Top of Supplied records

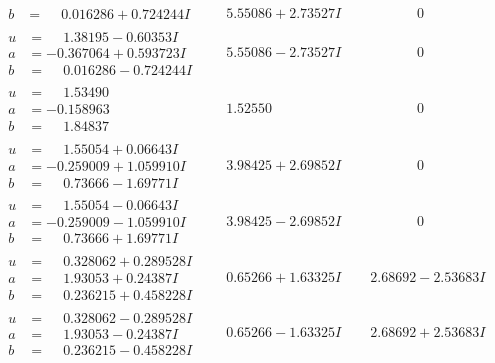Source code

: \documentclass[1p]{elsarticle_modified}
\theoremstyle{definition}
\begin{document}
$$\begin{array}{c|c|c}
\begin{aligned}
b &= \phantom{-}0.016286 + 0.724244 I\end{aligned}
 & \phantom{-}5.55086 + 2.73527 I & \phantom{-0.000000 } 0 \\ \hline\begin{aligned}
u &= \phantom{-}1.38195 - 0.60353 I \\
a &= -0.367064 + 0.593723 I \\
b &= \phantom{-}0.016286 - 0.724244 I\end{aligned}
 & \phantom{-}5.55086 - 2.73527 I & \phantom{-0.000000 } 0 \\ \hline\begin{aligned}
u &= \phantom{-}1.53490\phantom{ +0.000000I} \\
a &= -0.158963\phantom{ +0.000000I} \\
b &= \phantom{-}1.84837\phantom{ +0.000000I}\end{aligned}
 & \phantom{-}1.52550\phantom{ +0.000000I} & \phantom{-0.000000 } 0 \\ \hline\begin{aligned}
u &= \phantom{-}1.55054 + 0.06643 I \\
a &= -0.259009 + 1.059910 I \\
b &= \phantom{-}0.73666 - 1.69771 I\end{aligned}
 & \phantom{-}3.98425 + 2.69852 I & \phantom{-0.000000 } 0 \\ \hline\begin{aligned}
u &= \phantom{-}1.55054 - 0.06643 I \\
a &= -0.259009 - 1.059910 I \\
b &= \phantom{-}0.73666 + 1.69771 I\end{aligned}
 & \phantom{-}3.98425 - 2.69852 I & \phantom{-0.000000 } 0 \\ \hline\begin{aligned}
u &= \phantom{-}0.328062 + 0.289528 I \\
a &= \phantom{-}1.93053 + 0.24387 I \\
b &= \phantom{-}0.236215 + 0.458228 I\end{aligned}
 & \phantom{-}0.65266 + 1.63325 I & \phantom{-}2.68692 - 2.53683 I \\ \hline\begin{aligned}
u &= \phantom{-}0.328062 - 0.289528 I \\
a &= \phantom{-}1.93053 - 0.24387 I \\
b &= \phantom{-}0.236215 - 0.458228 I\end{aligned}
 & \phantom{-}0.65266 - 1.63325 I & \phantom{-}2.68692 + 2.53683 I \\ \hline\begin{aligned}

\end{aligned}
\end{array}$$
\end{document}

Bottom of Supplied records

• _Work to be completed_
From the line containing "a &= -0.259009 + 1.059910 I \\" through the last line of the entries above, print each line exactly as it stands.

• _Answer to the exercise_
a &= -0.259009 + 1.059910 I \\
b &= \phantom{-}0.73666 - 1.69771 I\end{aligned}
 & \phantom{-}3.98425 + 2.69852 I & \phantom{-0.000000 } 0 \\ \hline\begin{aligned}
u &= \phantom{-}1.55054 - 0.06643 I \\
a &= -0.259009 - 1.059910 I \\
b &= \phantom{-}0.73666 + 1.69771 I\end{aligned}
 & \phantom{-}3.98425 - 2.69852 I & \phantom{-0.000000 } 0 \\ \hline\begin{aligned}
u &= \phantom{-}0.328062 + 0.289528 I \\
a &= \phantom{-}1.93053 + 0.24387 I \\
b &= \phantom{-}0.236215 + 0.458228 I\end{aligned}
 & \phantom{-}0.65266 + 1.63325 I & \phantom{-}2.68692 - 2.53683 I \\ \hline\begin{aligned}
u &= \phantom{-}0.328062 - 0.289528 I \\
a &= \phantom{-}1.93053 - 0.24387 I \\
b &= \phantom{-}0.236215 - 0.458228 I\end{aligned}
 & \phantom{-}0.65266 - 1.63325 I & \phantom{-}2.68692 + 2.53683 I \\ \hline\begin{aligned}

\end{aligned}
\end{array}$$
\end{document}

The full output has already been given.